Understanding that this is a personal opinion type statement, I do believe that, depending on experience level, you need to take
about 500 photos to get one good one. That number does of course decrease as you learn but not as much as you might think.

Since on "high quality" setting(can you tell I'm doing point and shoot still ?)you can get 500 odd pictures on a 2G SD card, I
usually shoot two of any picture I try to get cause one often is more clear or more something than the other.
This is a very good shot for a cell phone camera. And the fact that you see the surface of the water is why I put my AQ stand higher 
than it comes made so that my eye level to the tank is above the bottom but under the top of the water so that I get that same
view ever time I look at my tank(s).
Likely it would blur it a bit but you might copy it and do a photoshop on the copy where you cut off the bottom below the red fish
and the right half of the picture. Just out of curiosity. But always do editing on a copy and not the original.
That cell phone camera looks as though it focuses better than my point-and-shoot so called "auto focus" which IMO means
automatically focus on something other than what the photographer wants you to focus on. LOL as a great many of my "tank"
photos are focused on objects other than what I had intended them to focus on like something larger behind the subject
which it was intended to get a picture of.
Keep up the good work, you might turn out to be the next McDonalds "Anzel".


----------



## BigL_RIP (Jul 12, 2013)

thank you for the kind words, Raymond. There wasn't much forethought here. The focus probably would be better yet were the camera not activated by tapping the touchscreen. Cool looking shot though, and this is just the low rez upload.

I also use a custom stand, much higher than typical; wanted the same effect--tank at eye level serving almost as living art.


----------



## Raymond S. (Dec 29, 2012)

BigL_RIP said:


> thank you for the kind words, Raymond. There wasn't much forethought here. The focus probably would be better yet were the camera not activated by tapping the touchscreen. Cool looking shot though, and this is just the low rez upload.
> 
> I also use a custom stand, much higher than typical; wanted the same effect--tank at eye level serving almost as living art.


An interesting way of putting it..."living art".
When first I saw an "Aquascape" I thought to myself..."So now you guys have figured out how to make an under water flower boquet."
My chair that I now sit in before my computer is eye level to my tank across the room. I just move the chair over to it when I feel
like watching it for a while up close. Just(the first time successfully) put a baby Betta in it about last Thur. Successful because I did
this twice before and it vanished after 4 days each time.

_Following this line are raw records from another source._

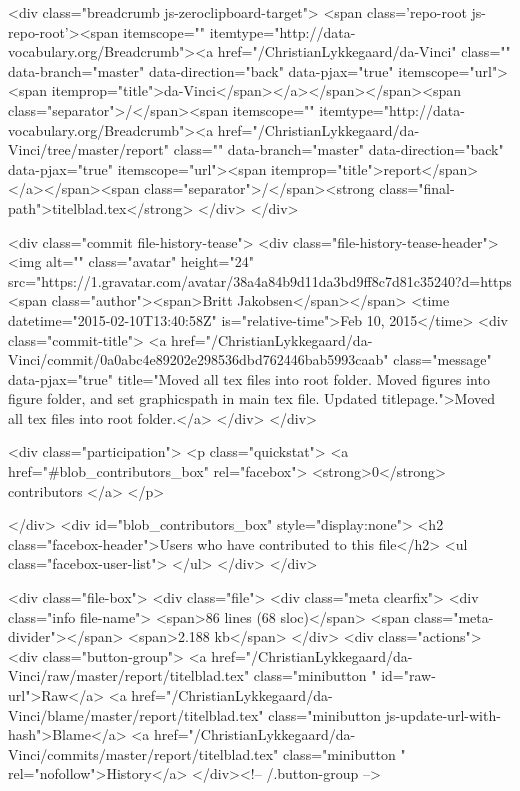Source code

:   <div class="breadcrumb js-zeroclipboard-target">
    <span class='repo-root js-repo-root'><span itemscope="" itemtype="http://data-vocabulary.org/Breadcrumb"><a href="/ChristianLykkegaard/da-Vinci" class="" data-branch="master" data-direction="back" data-pjax="true" itemscope="url"><span itemprop="title">da-Vinci</span></a></span></span><span class="separator">/</span><span itemscope="" itemtype="http://data-vocabulary.org/Breadcrumb"><a href="/ChristianLykkegaard/da-Vinci/tree/master/report" class="" data-branch="master" data-direction="back" data-pjax="true" itemscope="url"><span itemprop="title">report</span></a></span><span class="separator">/</span><strong class="final-path">titelblad.tex</strong>
  </div>
</div>


  <div class="commit file-history-tease">
    <div class="file-history-tease-header">
        <img alt="" class="avatar" height="24" src="https://1.gravatar.com/avatar/38a4a84b9d11da3bd9ff8c7d81c35240?d=https%
        <span class="author"><span>Britt Jakobsen</span></span>
        <time datetime="2015-02-10T13:40:58Z" is="relative-time">Feb 10, 2015</time>
        <div class="commit-title">
            <a href="/ChristianLykkegaard/da-Vinci/commit/0a0abc4e89202e298536dbd762446bab5993caab" class="message" data-pjax="true" title="Moved all tex files into root folder.
Moved figures into figure folder, and set graphicspath in main tex file.
Updated titlepage.">Moved all tex files into root folder.</a>
        </div>
    </div>

    <div class="participation">
      <p class="quickstat">
        <a href="#blob_contributors_box" rel="facebox">
          <strong>0</strong>
           contributors
        </a>
      </p>
      
    </div>
    <div id="blob_contributors_box" style="display:none">
      <h2 class="facebox-header">Users who have contributed to this file</h2>
      <ul class="facebox-user-list">
      </ul>
    </div>
  </div>

<div class="file-box">
  <div class="file">
    <div class="meta clearfix">
      <div class="info file-name">
          <span>86 lines (68 sloc)</span>
          <span class="meta-divider"></span>
        <span>2.188 kb</span>
      </div>
      <div class="actions">
        <div class="button-group">
          <a href="/ChristianLykkegaard/da-Vinci/raw/master/report/titelblad.tex" class="minibutton " id="raw-url">Raw</a>
            <a href="/ChristianLykkegaard/da-Vinci/blame/master/report/titelblad.tex" class="minibutton js-update-url-with-hash">Blame</a>
          <a href="/ChristianLykkegaard/da-Vinci/commits/master/report/titelblad.tex" class="minibutton " rel="nofollow">History</a>
        </div><!-- /.button-group -->


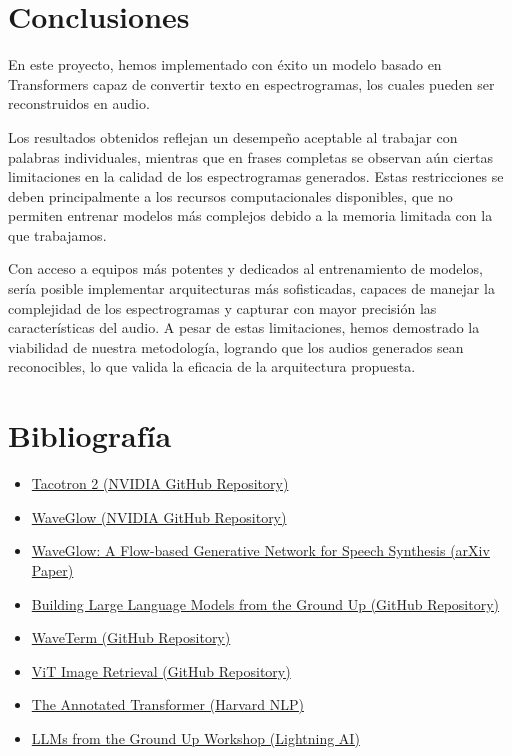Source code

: \documentclass{article}
\begin{document}
\section{\Huge Conclusiones}
\begin{Large}
\vspace{0.5cm}

En este proyecto, hemos implementado con éxito un modelo basado en Transformers capaz de convertir texto en espectrogramas, los cuales pueden ser reconstruidos en audio.

Los resultados obtenidos reflejan un desempeño aceptable al trabajar con palabras individuales, mientras que en frases completas se observan aún ciertas limitaciones en la calidad de los espectrogramas generados. Estas restricciones se deben principalmente a los recursos computacionales disponibles, que no permiten entrenar modelos más complejos debido a la memoria limitada con la que trabajamos.

Con acceso a equipos más potentes y dedicados al entrenamiento de modelos, sería posible implementar arquitecturas más sofisticadas, capaces de manejar la complejidad de los espectrogramas y capturar con mayor precisión las características del audio. A pesar de estas limitaciones, hemos demostrado la viabilidad de nuestra metodología, logrando que los audios generados sean reconocibles, lo que valida la eficacia de la arquitectura propuesta.


\end{Large}
\vspace{2cm}
\section{\Huge Bibliografía}
\vspace{2cm}

\begin{itemize}
    \item \href{https://github.com/NVIDIA/tacotron2?tab=readme-ov-file}{Tacotron 2 (NVIDIA GitHub Repository)}
    \item \href{https://github.com/NVIDIA/waveglow}{WaveGlow (NVIDIA GitHub Repository)}
    \item \href{https://arxiv.org/abs/1811.00002}{WaveGlow: A Flow-based Generative Network for Speech Synthesis (arXiv Paper)}
    \item \href{https://github.com/Maitreyee1/Building-LLM-Ground-Up/tree/main}{Building Large Language Models from the Ground Up (GitHub Repository)}
    \item \href{https://github.com/wavetermdev/waveterm}{WaveTerm (GitHub Repository)}
    \item \href{https://github.com/bnsreenu/vit-image-retrieval}{ViT Image Retrieval (GitHub Repository)}
    \item \href{https://nlp.seas.harvard.edu/annotated-transformer/}{The Annotated Transformer (Harvard NLP)}
    \item \href{https://lightning.ai/lightning-ai/studios/llms-from-the-ground-up-workshop?section=featured}{LLMs from the Ground Up Workshop (Lightning AI)}
\end{itemize}
\end{document}
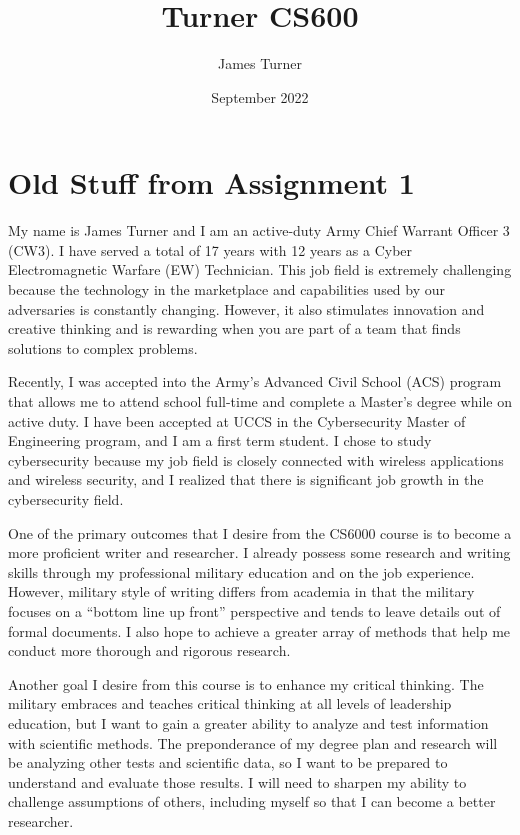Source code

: \graphicspath{ {./images/} }

\title{Turner  CS600}
\author{James Turner}
\date{September 2022}

%

\maketitle
\newpage
\section{Old Stuff from Assignment 1}
My name is James Turner and I am an active-duty Army Chief Warrant Officer 3 (CW3).  I have served a total of 17 years with 12 years as a Cyber Electromagnetic Warfare (EW) Technician.  This job field is extremely challenging because the technology in the marketplace and capabilities used by our adversaries is constantly changing.  However, it also stimulates innovation and creative thinking and is rewarding when you are part of a team that finds solutions to complex problems.

Recently, I was accepted into the Army’s Advanced Civil School (ACS) program that allows me to attend school full-time and complete a Master’s degree while on active duty.  I have been accepted at UCCS in the Cybersecurity Master of Engineering program, and I am a first term student.  I chose to study cybersecurity because my job field is closely connected with wireless applications and wireless security, and I realized that there is significant job growth in the cybersecurity field.

One of the primary outcomes that I desire from the CS6000 course is to become a more proficient writer and researcher.   I already possess some research and writing skills through my professional military education and on the job experience.  However, military style of writing differs from academia in that the military focuses on a “bottom line up front” perspective and tends to leave details out of formal documents.  I also hope to achieve a greater array of methods that help me conduct more thorough and rigorous research.

Another goal I desire from this course is to enhance my critical thinking.  The military embraces and teaches critical thinking at all levels of leadership education, but I want to gain a greater ability to analyze and test information with scientific methods.  The preponderance of my degree plan and research will be analyzing other tests and scientific data, so I want to be prepared to understand and evaluate those results.  I will need to sharpen my ability to challenge assumptions of others, including myself so that I can become a better researcher.

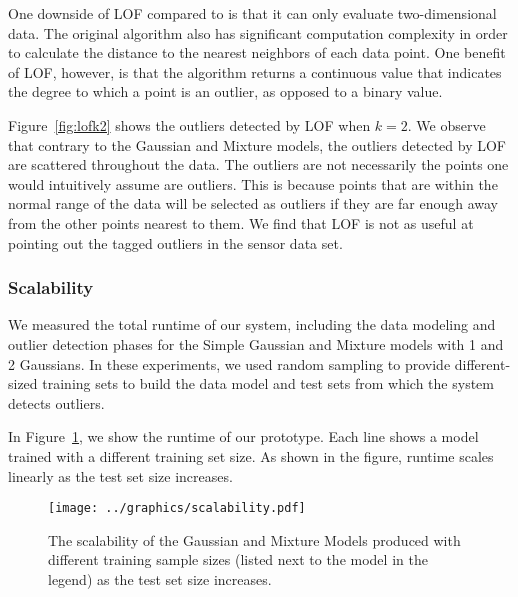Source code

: One downside of LOF compared to \dBoost is that it can only evaluate two-dimensional data.
The original algorithm also has significant computation complexity in order to calculate the distance to the nearest neighbors of each data point.
One benefit of LOF, however, is that the algorithm returns a continuous value that indicates the degree to which a point is an outlier, as opposed to a binary value.

Figure~\ref{fig:lofk2} shows the outliers detected by LOF when $k=2$.
We observe that contrary to the Gaussian and Mixture models, the outliers detected by LOF are scattered throughout the data.
The outliers are not necessarily the points one would intuitively assume are outliers.
This is because points that are within the normal range of the data will be selected as outliers if they are far enough away from the other points nearest to them.
We find that LOF is not as useful at pointing out the tagged outliers in the sensor data set.

\subsubsection{Scalability}

We measured the total runtime of our system, including the data modeling and outlier detection phases for the Simple Gaussian and Mixture models with 1 and 2 Gaussians. In these experiments, we used random sampling to provide different-sized training sets to build the data model and test sets from which the system detects outliers.

In Figure~\ref{fig:scaling}, we show the runtime of our prototype. Each line shows a model trained with a different training set size. As shown in the figure, runtime scales linearly as the test set size increases.

\begin{figure}
\centering
\texttt{[image: ../graphics/scalability.pdf]}
\caption{The scalability of the Gaussian and Mixture Models produced with different training sample sizes (listed next to the model in the legend) as the test set size increases.}
\label{fig:scaling}
\end{figure}
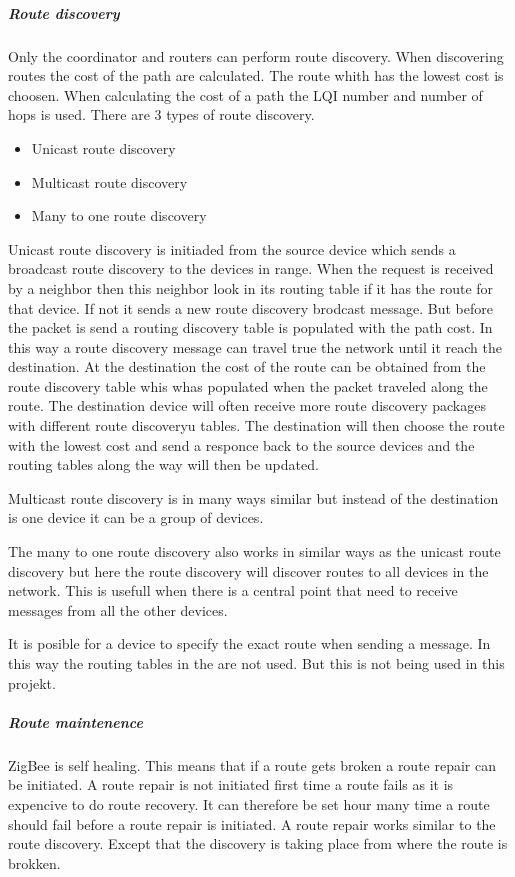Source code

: \documentclass[a4paper,12pt,english]{article}
\begin{document}
\subparagraph{Route discovery}
Only the coordinator and routers can perform route discovery. When discovering
routes the cost of the path are calculated. The route whith has the lowest cost
is choosen. When calculating the cost of a path the LQI number and number of
hops is used. There are 3 types of route discovery.

\begin{itemize}
  \item Unicast route discovery
  \item Multicast route discovery
  \item Many to one route discovery
\end{itemize}

Unicast route discovery is initiaded from the source device which sends
a broadcast route discovery to the devices in range. When the request is
received by a neighbor then this neighbor look in its routing table if it has
the route for that device. If not it sends a new route discovery brodcast
message. But before the packet is send a routing discovery table is populated
with the path cost. In this way a route discovery message can travel true the
network until it reach the destination. At the destination the cost of the route
can be obtained from the route discovery table whis whas populated when the
packet traveled along the route. The destination device will often receive more
route discovery packages with different route discoveryu tables. The destination
will then choose the route with the lowest cost and send a responce back to the
source devices and the routing tables along the way will then be updated.

Multicast route discovery is in many ways similar but instead of the destination
is one device it can be a group of devices. 

The many to one route discovery also works in similar ways as the unicast route
discovery but here the route discovery will discover routes to all devices in
the network. This is usefull when there is a central point that need to
receive messages from all the other devices.

It is posible for a device to specify the exact route when sending a
message. In this way the routing tables in the are not used. But this is not
being used in this projekt.

\subparagraph{Route maintenence}
ZigBee is self healing. This means that if a route gets broken a route
repair can be initiated. A route repair is not initiated first time a route
fails as it is expencive to do route recovery. It can therefore be set hour
many time a route should fail before a route repair is initiated. A route repair
works similar to the route discovery. Except that the discovery is taking place
from where the route is brokken.
\end{document}
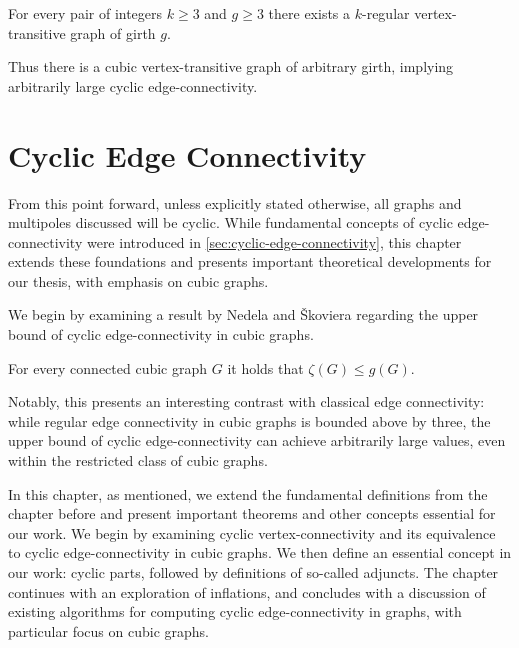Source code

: \documentclass[12pt, twoside]{book}
\begin{document}
\begin{theorem}\label{th:vertex-transitive-girth-regular}
	For every pair of integers $k \geq 3$ and $g \geq 3$ there exists a $k$-regular vertex-transitive graph of girth $g$.
\end{theorem}

Thus there is a cubic vertex-transitive graph of arbitrary girth, implying arbitrarily large cyclic \mbox{edge-connectivity}.

\chapter{Cyclic Edge Connectivity}\label{ch:cyclic-edge-connectivity}

From this point forward, unless explicitly stated otherwise, all graphs and multipoles discussed will be cyclic. While fundamental concepts of cyclic edge-connectivity were introduced in \cref{sec:cyclic-edge-connectivity}, this chapter extends these foundations and presents important theoretical developments for our thesis, with emphasis on cubic graphs.

We begin by examining a result by Nedela and Škoviera regarding the upper bound of cyclic edge-connectivity in cubic graphs. 

\begin{proposition}\label{prop:cyclic-con-less-than-girth}
	For every connected cubic graph $G$ it holds that $\zeta(G)\leq g(G)$.
\end{proposition}

Notably, this presents an interesting contrast with classical edge connectivity: while regular edge connectivity in cubic graphs is bounded above by three, the upper bound of cyclic edge-connectivity can achieve arbitrarily large values, even within the restricted class of cubic graphs.

In this chapter, as mentioned, we extend the fundamental definitions from the chapter before and present important theorems and other concepts essential for our work. We begin by examining cyclic vertex-connectivity and its equivalence to cyclic edge-connectivity in cubic graphs. We then define an essential concept in our work: cyclic parts, followed by definitions of so-called adjuncts. The chapter continues with an exploration of inflations, and concludes with a discussion of existing algorithms for computing cyclic edge-connectivity in graphs, with particular focus on cubic graphs.
\end{document}
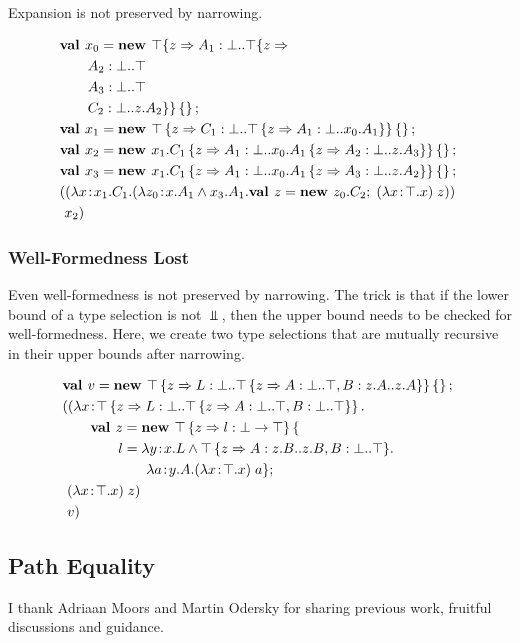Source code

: \documentclass[preprint]{sigplanconf}
\begin{document}
Expansion is not preserved by narrowing.

\begin{align*}
&\textbf{val }x_0 = \textbf{new }\top \{z \Rightarrow  A_1 : \bot..\top \{z \Rightarrow \\
&\quad\quad A_2 : \bot..\top\\
&\quad\quad A_3 : \bot..\top\\
&\quad\quad C_2 : \bot..z.A_2 \} \}\left\{\right\} ;\;\\&
\textbf{val }x_1 = \textbf{new }\top \left\{z \Rightarrow C_1 : \bot..\top \left\{z \Rightarrow A_1 : \bot..x_0.A_1 \right\} \right\}\left\{\right\} ;\;\\&
\textbf{val }x_2 = \textbf{new }{x_1.C_1} \left\{z \Rightarrow A_1 : \bot..{x_0.A_1} \left\{z \Rightarrow A_2 : \bot..z.A_3 \right\} \right\}\left\{\right\} ;\;\\&
\textbf{val }x_3 = \textbf{new }{x_1.C_1} \left\{z \Rightarrow A_1 : \bot..{x_0.A_1} \left\{z \Rightarrow A_3 : \bot..z.A_2 \right\} \right\}\left\{\right\} ;\;\\&
((\lambda x\!:\!x_1.C_1.(\lambda z_0\!:\!x.A_1 \wedge x_3.A_1.\textbf{val }z = \textbf{new }z_0.C_2 ;\; (\lambda x\!:\!\top.x)\;z))\;\\&\ x_2)
\end{align*}

\subsubsection{Well-Formedness Lost}\label{narrowing_wf}

Even well-formedness is not preserved by narrowing. The trick is that
if the lower bound of a type selection is not $\Bot$, then the upper
bound needs to be checked for well-formedness. Here, we create two
type selections that are mutually recursive in their upper bounds
after narrowing.

\begin{align*}
&\mlnew v {\Top \refine z {\Ldecl L \Bot {\Top \refine z {\Ldecl A \Bot \Top, \Ldecl B {z.A} {z.A}}}} \ldefs{}}{
\mlapp {\abs x {\Top \refine z {\Ldecl L \Bot {\Top \refine z {\Ldecl A \Bot \Top, \Ldecl B \Bot \Top}}}} {\\&\gap
\mlnew z {\Top \refine z {\ldecl l {\Bot \tfun \Top}}\mlldefs{\\&\gap\gap l = \abs y {x.L \tand {\Top \refine z {\Ldecl A {z.B} {z.B}, \Ldecl B \Bot \Top}}} {\\&\gap\gap\gap\abs a {y.A} {\app {(\abs x \Top x)} a}}}}{
\ \app {(\abs x \Top x)} z
}}}{\ v}}
\end{align*}

\subsection{Path Equality}\label{patheq}

\acks

I thank Adriaan Moors and Martin Odersky for sharing previous work,
fruitful discussions and guidance.

%
%
\end{document}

He (even though it is said that you can't tell at that age of 1") is all white
except for trim on some of his fins which is red. The adult Betta's which I've had before have been either red or blue as both contrast
well/w my tenG decor/plants. Hoping for the best as I didn't think I'd ever buy a white one. Know it will change as it matures.
Just hoping it isn't one of those putrid looking ones which have a "beyond description" odd color on the body but blue trim to
the fins. And wouldn't you know it, he's hostile towards my Banded Pigmy sunfish even at his young age. May have to terminate
his reign over this tank before he even gets much other color on him. But then he'd likely be in hog heaven chasing the Least Killi
fish in that other tenG tank even though he'd never catch one...LOL...
Ah the trials of impulse buying...He's from the Baby Betta section of Petco(yea I know) and I question if I am actually rescuing him
to a tenG tank from his prison in that plastic jar as the other two vanished mysteriously. No fish shaped potato chip found on the floor
or body in the tank either...no snails/fish/shrimp to eat it either at that time.
I like being able to see the top/surface of the water from underneath it as in your photo. Keep up the good shooting...


----------